Haskel, currently a professor of economics at Imperial College Business School and a specialist in innovation and productivity, replaces Ian McCafferty on the Monetary Policy Committee from 1 September.
Mr McCafferty has consistently been one of the more hawkish members of the MPC, voting in May against the majority, in favour of raising interest rates to 0.5 per cent.
The Bank refrained from raising rates to see whether its belief that the slump in UK growth in the first quarter of 2018 is only a temporary soft patch is vindicated.
The Chancellor, Philip Hammond, said on Thursday: “I am delighted that Professor Haskel is joining the MPC. I am confident that his expertise in productivity and innovation will further sharpen the Committee’s understanding of the British economy.”
That was echoed by the Bank’s Governor, Mark Carney, who said: “His broad academic experience and the depth of his knowledge on productivity and innovation will be hugely valuable to the Committee as we seek to promote the good of the people of the United Kingdom by maintaining monetary stability.”
However, the appointment of another man to the MPC, which currently has just one woman among its nine members, is likely to exacerbate concerns about the male dominance of the policymaking tiers of the central bank.
The Treasury said it interviewed five candidates for the position, four of them women.
Eight women applied for the vacancy and nineteen men.
Further, 87 individuals were alerted to the vacancy by the Chief Economic Advisor to the Treasury, of whom 44 were women.
One of the Bank’s deputy governors, Ben Broadbent, was forced to apologise for his “poor choice of language” earlier this month after he referred to the supposed “menopause” of the UK economy, meaning it has passed its “productive peak”
Professor Haskel recently published a book called Capitalism Without Capital: The Rise of the Intangible Economy, which was co-authored with Stian Westlake.
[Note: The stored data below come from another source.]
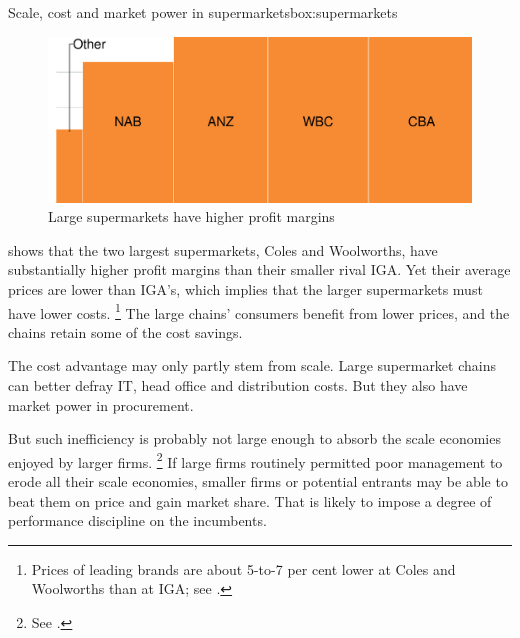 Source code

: \begin{smallbox}[H]{Scale, cost and market power in supermarkets}{box:supermarkets}

\begin{figure}[H]\vspace{-5pt}
    \caption{Large supermarkets have higher profit margins\label{fig:profit_margins_supermarket}}
    \includegraphics[page=2]{atlas/ChartsL2} 
\end{figure}\vspace{-15pt}

 shows that the two largest supermarkets, Coles and Woolworths, have substantially higher profit margins than their smaller rival IGA\@.
Yet their average prices are lower than IGA's, which implies that the larger supermarkets must have lower costs.%
    \footnote{Prices of leading brands are about 5-to-7 per cent lower at Coles and Woolworths than at IGA\@;
    see \textcite{Choice-supermarket-want-to-spend-less}.}
The large chains' consumers benefit from lower prices, and the chains retain some of the cost savings.

The cost advantage may only partly stem from scale. Large supermarket chains can better defray IT, head office and distribution costs. But they also have market power in procurement.
\end{smallbox}

But such inefficiency is probably not large enough to absorb the scale economies enjoyed by larger firms.%
    \footnote{See \textcites{barros2008analysing}{yang2009small}{shamsuddin2012does}.}
If large firms routinely permitted poor management to erode all their scale economies, smaller firms or potential entrants may be able to beat them on price and gain market share. That is likely to impose a degree of performance discipline on the incumbents.

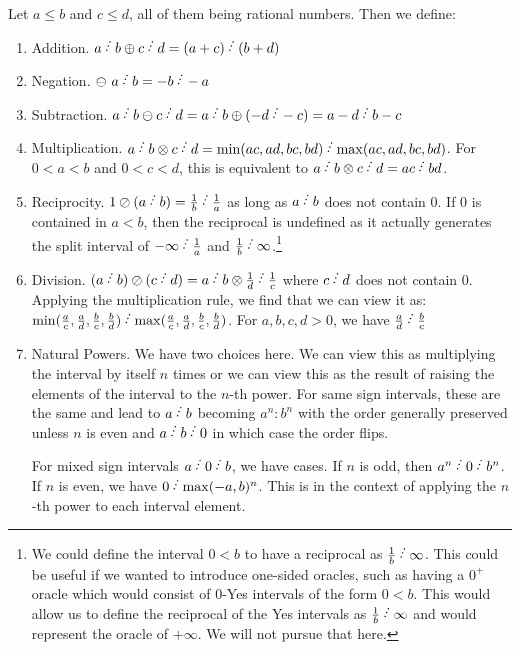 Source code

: \documentclass[12pt]{article}
\begin{document}
Let $a \leq b$ and $c \leq d$, all of them being rational numbers. Then we define:
\begin{enumerate}
    \item Addition. $a\lte b \oplus c\lte d = (a+c)\lte (b+d)$
    \item Negation. $\ominus\ a\lte b = -b\lte -a$
    \item Subtraction. $a\lte b \ominus c\lte d = a\lte b \oplus (-d\lte -c) = a-d\lte b-c$
    \item Multiplication. $a\lte b \otimes c\lte d = \min(ac, ad, bc, bd)\lte  \max(ac,ad,bc,bd)$. For $0<a<b$ and $0<c<d$, this is equivalent to $a\lte b \otimes c\lte d = ac\lte bd$. 
    \item Reciprocity. $1 \oslash (a\lte b) = \frac{1}{b}\lte \frac{1}{a}$ as long as $a\lte b$ does not contain 0. If 0 is contained in $a \lt b$, then the reciprocal is undefined as it actually generates the split interval of $-\infty\lte \frac{1}{a}$ and $\frac{1}{b}\lte \infty$.\footnote{We could define the interval $0 \lt b$ to have a reciprocal as $\frac{1}{b}\lte \infty$. This could be useful if we wanted to introduce one-sided oracles, such as having a $0^+$ oracle which would consist of $0$-Yes intervals of the form $0\lt b$. This would allow us to define the reciprocal of the Yes intervals as $\frac{1}{b}\lte \infty$ and would represent the oracle of $+ \infty$. We will not pursue that here.  }
    \item Division. $(a\lte b) \oslash (c\lte d) = a\lte b \otimes \frac{1}{d}\lte \frac{1}{c}$ where $c\lte d$ does not contain 0. Applying the multiplication rule, we find that we can view it as:   $\min(\frac{a}{c}, \frac{a}{d}, \frac{b}{c}, \frac{b}{d})\lte  \max(\frac{a}{c},\frac{a}{d},\frac{b}{c},\frac{b}{d})$. For $a, b, c, d > 0$, we have $\frac{a}{d} \lte  \frac{b}{c}$
    \item Natural Powers. We have two choices here. We can view this as multiplying the interval by itself $n$ times or we can view this as the result of raising the elements of the interval to the $n$-th power. For same sign intervals, these are the same and lead to $a\lte b$ becoming $a^n : b^n$  with the order generally preserved unless $n$ is even and $a \lte b \lte 0$ in which case the order flips. 
    
    For mixed sign intervals $a \lte 0 \lte b$, we have cases. If $n$ is odd, then $a^n \lte 0 \lte b^n$. If $n$ is even, we have $0 \lte \max(-a, b)^n$. This is in the context of applying the $n$-th power to each interval element.


\end{enumerate}
\end{document}
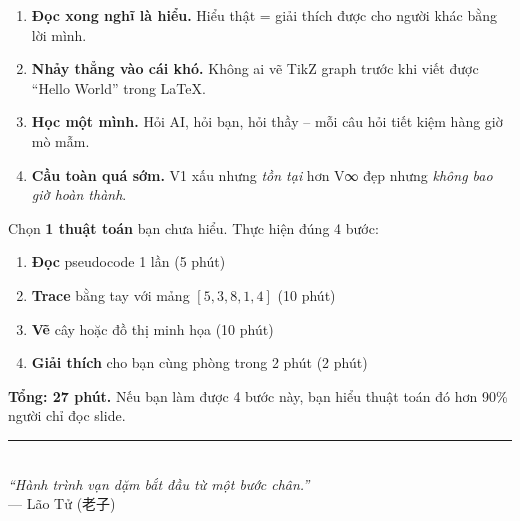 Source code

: \documentclass[11pt]{article}
\begin{document}
\vspace{0.5cm}

\begin{mistakebox}
\begin{enumerate}[leftmargin=1.5em, itemsep=3pt]
  \item \textbf{Đọc xong nghĩ là hiểu.} Hiểu thật = giải thích được cho người khác bằng lời mình.
  \item \textbf{Nhảy thẳng vào cái khó.} Không ai vẽ TikZ graph trước khi viết được ``Hello World'' trong \LaTeX{}.
  \item \textbf{Học một mình.} Hỏi AI, hỏi bạn, hỏi thầy -- mỗi câu hỏi tiết kiệm hàng giờ mò mẫm.
  \item \textbf{Cầu toàn quá sớm.} V1 xấu nhưng \textit{tồn tại} hơn V∞ đẹp nhưng \textit{không bao giờ hoàn thành}.
\end{enumerate}
\end{mistakebox}

\vspace{0.5cm}

\begin{tipbox}
Chọn \textbf{1 thuật toán} bạn chưa hiểu. Thực hiện đúng 4 bước:

\begin{enumerate}[leftmargin=1.5em, itemsep=3pt]
  \item \textbf{Đọc} pseudocode 1 lần (5 phút)
  \item \textbf{Trace} bằng tay với mảng $[5, 3, 8, 1, 4]$ (10 phút)
  \item \textbf{Vẽ} cây hoặc đồ thị minh họa (10 phút)
  \item \textbf{Giải thích} cho bạn cùng phòng trong 2 phút (2 phút)
\end{enumerate}

\textbf{Tổng: 27 phút.} Nếu bạn làm được 4 bước này, bạn hiểu thuật toán đó hơn 90\% người chỉ đọc slide.
\end{tipbox}

\vspace{1cm}
\begin{center}
\rule{0.5\linewidth}{0.5pt}\\[0.3cm]
{\itshape ``Hành trình vạn dặm bắt đầu từ một bước chân.''}\\[0.2cm]
{\small --- Lão Tử (老子)}
\end{center}
\end{document}
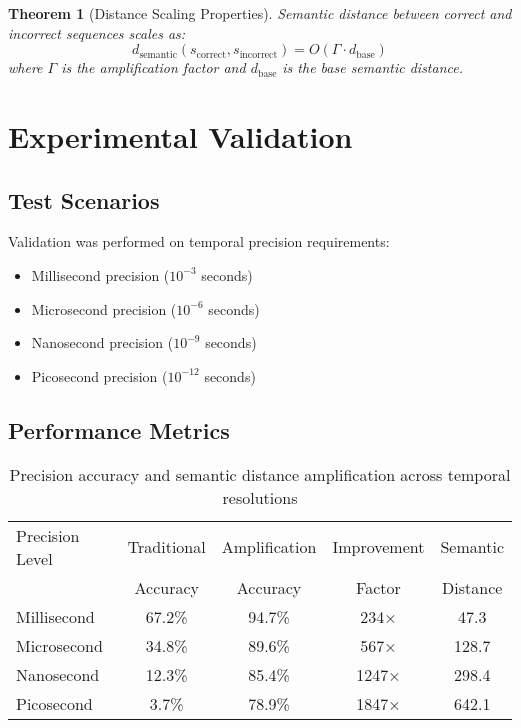 \documentclass[12pt,a4paper]{article}
\newtheorem{theorem}{Theorem}
\begin{document}
\begin{theorem}[Distance Scaling Properties]
Semantic distance between correct and incorrect sequences scales as:
\begin{equation}
d_{\text{semantic}}(s_{\text{correct}}, s_{\text{incorrect}}) = O(\Gamma \cdot d_{\text{base}})
\end{equation}
where $\Gamma$ is the amplification factor and $d_{\text{base}}$ is the base semantic distance.
\end{theorem}

\section{Experimental Validation}

\subsection{Test Scenarios}

Validation was performed on temporal precision requirements:
\begin{itemize}
\item Millisecond precision ($10^{-3}$ seconds)
\item Microsecond precision ($10^{-6}$ seconds)
\item Nanosecond precision ($10^{-9}$ seconds)
\item Picosecond precision ($10^{-12}$ seconds)
\end{itemize}

\subsection{Performance Metrics}

\begin{table}[H]
\centering
\begin{tabular}{|l|c|c|c|c|}
\hline
Precision Level & Traditional & Amplification & Improvement & Semantic \\
& Accuracy & Accuracy & Factor & Distance \\
\hline
Millisecond & 67.2\% & 94.7\% & 234× & 47.3 \\
Microsecond & 34.8\% & 89.6\% & 567× & 128.7 \\
Nanosecond & 12.3\% & 85.4\% & 1247× & 298.4 \\
Picosecond & 3.7\% & 78.9\% & 1847× & 642.1 \\
\hline
\end{tabular}
\caption{Precision accuracy and semantic distance amplification across temporal resolutions}
\label{tab:precision_validation}
\end{table}
\end{document}
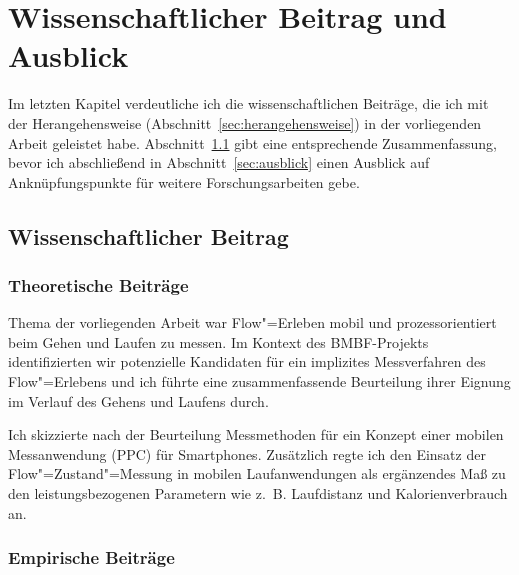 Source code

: 

\chapter{Wissenschaftlicher Beitrag und Ausblick}

\label{cha:wissenschaftlicher_beitrag_und_ausblick}

Im letzten Kapitel verdeutliche ich die wissenschaftlichen Beiträge, die ich mit der Herangehensweise (Abschnitt~\ref{sec:herangehensweise}) in der vorliegenden Arbeit geleistet habe. Abschnitt~\ref{sec:wissenschaftlicher_beitrag} gibt eine entsprechende Zusammenfassung, bevor ich abschließend in Abschnitt~\ref{sec:ausblick} einen Ausblick auf Anknüpfungspunkte für weitere Forschungsarbeiten gebe.

\section{Wissenschaftlicher Beitrag} 

\label{sec:wissenschaftlicher_beitrag}

\subsection{Theoretische Beiträge} 

\label{sub:theoretische_beitrage}

Thema der vorliegenden Arbeit war Flow"=Erleben mobil und prozessorientiert beim Gehen und Laufen zu messen. Im Kontext des \acs{BMBF}-Projekts identifizierten wir potenzielle Kandidaten für ein implizites Messverfahren des Flow"=Erlebens und ich führte eine zusammenfassende Beurteilung ihrer Eignung im Verlauf des Gehens und Laufens durch. 

Ich skizzierte nach der Beurteilung Messmethoden für ein Konzept einer mobilen Messanwendung (\ac{PPC}) für Smartphones. Zusätzlich regte ich den Einsatz der Flow"=Zustand"=Messung in mobilen Laufanwendungen als ergänzendes Maß zu den leistungsbezogenen Parametern wie z.~B. Laufdistanz und Kalorienverbrauch an.

\subsection{Empirische Beiträge} 

\label{sub:empirische_beitrage}


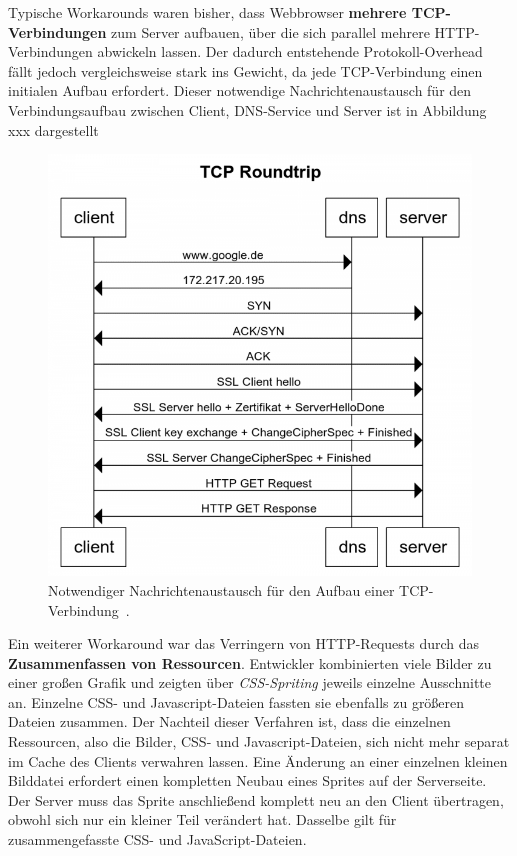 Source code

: \documentclass[a4paper, justified, notoc]{tufte-handout} %
\begin{document}
Typische Workarounds waren bisher, dass Webbrowser \textbf{mehrere TCP-Verbindungen} zum Server aufbauen, über die sich parallel mehrere HTTP-Verbindungen abwickeln lassen. Der dadurch entstehende Protokoll-Overhead fällt jedoch vergleichsweise stark ins Gewicht, da jede TCP-Verbindung einen initialen Aufbau erfordert. Dieser notwendige Nachrichtenaustausch für den Verbindungsaufbau zwischen Client, DNS-Service und Server ist in Abbildung xxx dargestellt

\begin{figure}%
	\centering
  \includegraphics[width=1\textwidth]{./figures/tcp_verbindungsaufbau.png}
  \caption{Notwendiger Nachrichtenaustausch für den Aufbau einer TCP-Verbindung~\citep{weinschenkler:2017}.}
  \label{fig:tcp_roundtrip}
\end{figure}
 
Ein weiterer Workaround war das Verringern von HTTP-Requests durch das \textbf{Zusammenfassen von Ressourcen}. Entwickler kombinierten viele Bilder zu einer großen Grafik und zeigten über \emph{CSS-Spriting} jeweils einzelne Ausschnitte an. Einzelne CSS- und Javascript-Dateien fassten sie ebenfalls zu größeren Dateien zusammen. Der Nachteil dieser Verfahren ist, dass die einzelnen Ressourcen, also die Bilder, CSS- und Javascript-Dateien, sich nicht mehr separat im Cache des Clients verwahren lassen. Eine Änderung an einer einzelnen kleinen Bilddatei erfordert einen kompletten Neubau eines Sprites auf der Serverseite. Der Server muss das Sprite anschließend komplett neu an den Client übertragen, obwohl sich nur ein kleiner Teil verändert hat. Dasselbe gilt für zusammengefasste CSS- und JavaScript-Dateien.
\end{document}
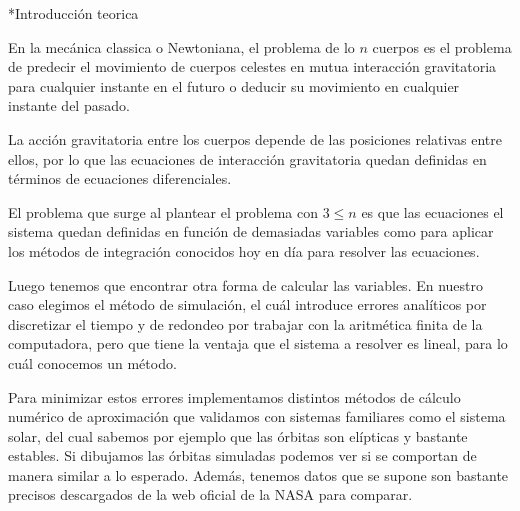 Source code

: \documentclass[12pt,titlepage]{article}
\newenvironment{usection}[1]{\newpage\begin{section}*{#1}	\addcontentsline{toc}{section}{#1}}{\end{section}}
\begin{document}


\palabraClave{}

\begin{titlepage}
\maketitle
\end{titlepage}
\tableofcontents
\newpage

	\begin{usection}{Introducción teorica}

		En la mecánica classica o Newtoniana, el problema de lo $n$
		cuerpos es el problema de predecir el movimiento de cuerpos
		celestes en mutua interacción gravitatoria para cualquier
		instante en el futuro o deducir su movimiento en cualquier
		instante del pasado.

		La acción gravitatoria entre los cuerpos depende de las
		posiciones relativas entre ellos, por lo que las ecuaciones de
		interacción gravitatoria quedan definidas en términos de
		ecuaciones diferenciales.

		El problema que surge al plantear el problema con $3 \leq n$ es
		que las ecuaciones el sistema quedan definidas en función de
		demasiadas variables como para aplicar los métodos de integración
		conocidos hoy en día para resolver las ecuaciones.

		Luego tenemos que encontrar otra forma de calcular las
		variables. En nuestro caso elegimos el método de simulación,
		el cuál introduce errores analíticos por discretizar el tiempo y
		de redondeo por trabajar con la aritmética finita de la
		computadora, pero que tiene la ventaja que el sistema a resolver
		es lineal, para lo cuál conocemos un método.

		Para minimizar estos errores implementamos distintos métodos de
		cálculo numérico de aproximación que validamos con sistemas
		familiares como el sistema solar, del cual sabemos por ejemplo
		que las órbitas son elípticas y bastante estables. Si dibujamos
		las órbitas simuladas podemos ver si se comportan de manera
		similar a lo esperado. Además, tenemos datos que se supone son
		bastante precisos descargados de la web oficial de la NASA para
		comparar.

	\end{usection}
\end{document}
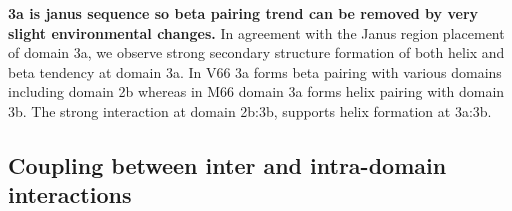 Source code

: \documentclass[journal=jacsat,manuscript=article]{achemso}
\begin{document}
\textbf{3a is janus sequence so beta pairing trend can be removed by very slight environmental changes.}
In agreement with the Janus region placement of domain 3a, we observe strong secondary structure formation of both helix and beta tendency at domain 3a. In V66 3a forms beta pairing with various domains including domain 2b whereas in M66 domain 3a forms helix pairing with domain 3b. The strong interaction at domain 2b:3b, supports helix formation at 3a:3b. 

 
%

	


\subsection{Coupling between inter and intra-domain interactions} 





\end{document}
David Owen, chief European financial economist at Jefferies, speculated this thesis meant he may see stronger productivity growth in the UK economy than the official figures imply, suggesting Professor Haskel may be in favour of tightening policy.
However, he also told the Financial Times's annual survey of economists in January that while he did expect interest rates to rise this year it would be "by not much at all since inflation and wage growth will remain subdued".